Emiliano Balbín asume la conducción de la Unión Cívica Radical de la Provincia de Buenos Aires en un momento que define como una «nueva etapa». Su designación, surgida de un amplio consenso entre los diversos sectores internos, busca dejar atrás un proceso de «desencuentros» que afectó el desempeño electoral reciente. Según el dirigente, su perfil se caracteriza por el diálogo y la búsqueda de síntesis, evitando la confrontación interna para concentrar las energías en representar de la mejor manera a las regiones bonaerenses.
Al ser consultado sobre la realidad local, Balbín fue tajante al analizar la debilidad del partido en la última elección, donde el radicalismo de Tornquist quedó sin representación en el Concejo Deliberante.
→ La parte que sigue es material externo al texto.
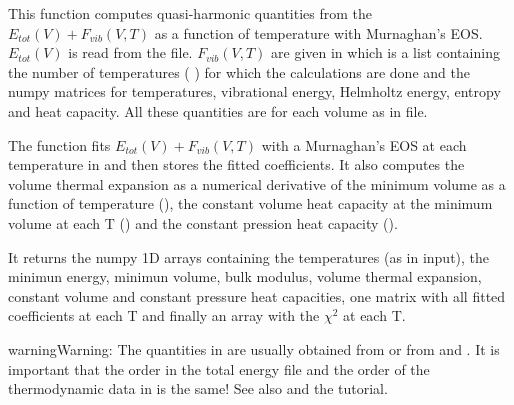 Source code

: \documentclass[letterpaper,10pt,english]{sphinxmanual}
\begin{document}

\begin{fulllineitems}
\label{pyqha:pyqha.fitFvib.fitFvibV}
This function computes quasi-harmonic quantities from the 
\(E_{tot}(V)+F_{vib}(V,T)\) as a function of temperature with Murnaghan's
EOS. \(E_{tot}(V)\) is read from the  file. \(F_{vib}(V,T)\)
are given in  which is a list containing the number of temperatures
(  ) for which the calculations are done and the numpy matrices for 
temperatures, vibrational energy, Helmholtz energy, entropy and
heat capacity. All these quantities are for each volume as in  file.

The function fits \(E_{tot}(V)+F_{vib}(V,T)\) with a Murnaghan's EOS
at each temperature in  and then stores the fitted coefficients.
It also computes the volume thermal expansion as a numerical derivative of
the minimum volume as a function of temperature (), the
constant volume heat capacity at the minimum volume at each T
() and the constant pression heat capacity ().

It returns the numpy 1D arrays containing the temperatures (as in input), the
minimun energy, minimun volume, bulk modulus, volume thermal expansion, constant
volume and constant pressure heat capacities, one matrix with all fitted 
coefficients at each T and finally an array with the \(\chi^2\) at each T.

\begin{sphinxadmonition}{warning}{Warning:}
The quantities in  are usually obtained from 
or from  and . It is
important that the order in the total energy file  and the order of
the thermodynamic data in  is the same!  See also  and 
the tutorial.
\end{sphinxadmonition}

\end{fulllineitems}

\label{pyqha:module-pyqha.fitC}
\end{document}

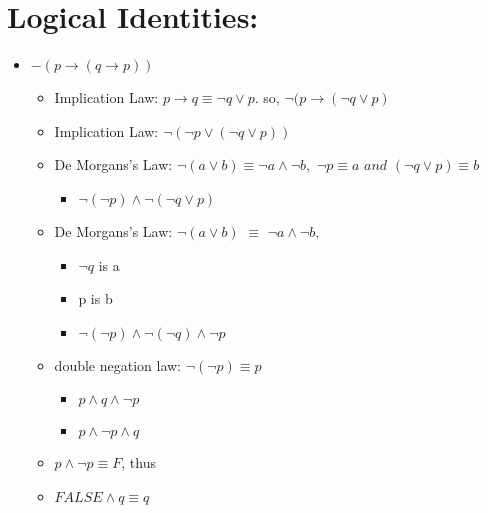 \documentclass[11pt]{article}
\begin{document}
\section*{Logical Identities: }

\begin{itemize}
\item $-(p \to (q \to p))$

 \begin{itemize}
\item Implication Law: $p \to q \equiv \neg q \vee p $. so, $ \neg (p \to (\neg q \vee p) $
\item Implication Law: $ \neg ( \neg p \vee (\neg q \vee p))$
\item De Morgans's Law: $\neg (a \vee b) \equiv \neg a \wedge \neg b,$  $\neg p \equiv  a $ $ and $ $(\neg q \vee p) \equiv b $ 
\begin{itemize}
\item $ \neg( \neg p) \wedge \neg ( \neg q \vee p)$
\end{itemize}
\item De Morgans's Law: $\neg (a \vee b)$ $ \equiv $ $\neg a \wedge \neg b,$
\begin{itemize}
\item $\neg q $ is a 
\item p is b 
\item $ \neg (\neg p) \wedge \neg(\neg q) \wedge \neg p$
\end{itemize}
\item double negation law: $\neg (\neg p ) \equiv p $ 
\begin{itemize}
\item $p \wedge q \wedge \neg p $
\item $p \wedge \neg p \wedge q $
\end{itemize}
\item $p \wedge \neg p \equiv F $, thus 
\item $FALSE \wedge q  \equiv q $
\end{itemize}
\end{itemize}
\end{document}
Atribuyó este resultado a una «decisión estratégica desacertada» a nivel provincial, comparando la falta de estructura competitiva con la situación de Colapinto, un piloto sin el respaldo técnico adecuado.
No obstante, celebró que hoy el 90% de los distritos —incluido Tornquist— han logrado conformar listas de unidad. Este orden institucional es, para Balbín, la piedra angular para «dar vuelta la página» y construir una oferta competitiva que permita al partido aspirar a las 135 intendencias y a la gobernación en el futuro.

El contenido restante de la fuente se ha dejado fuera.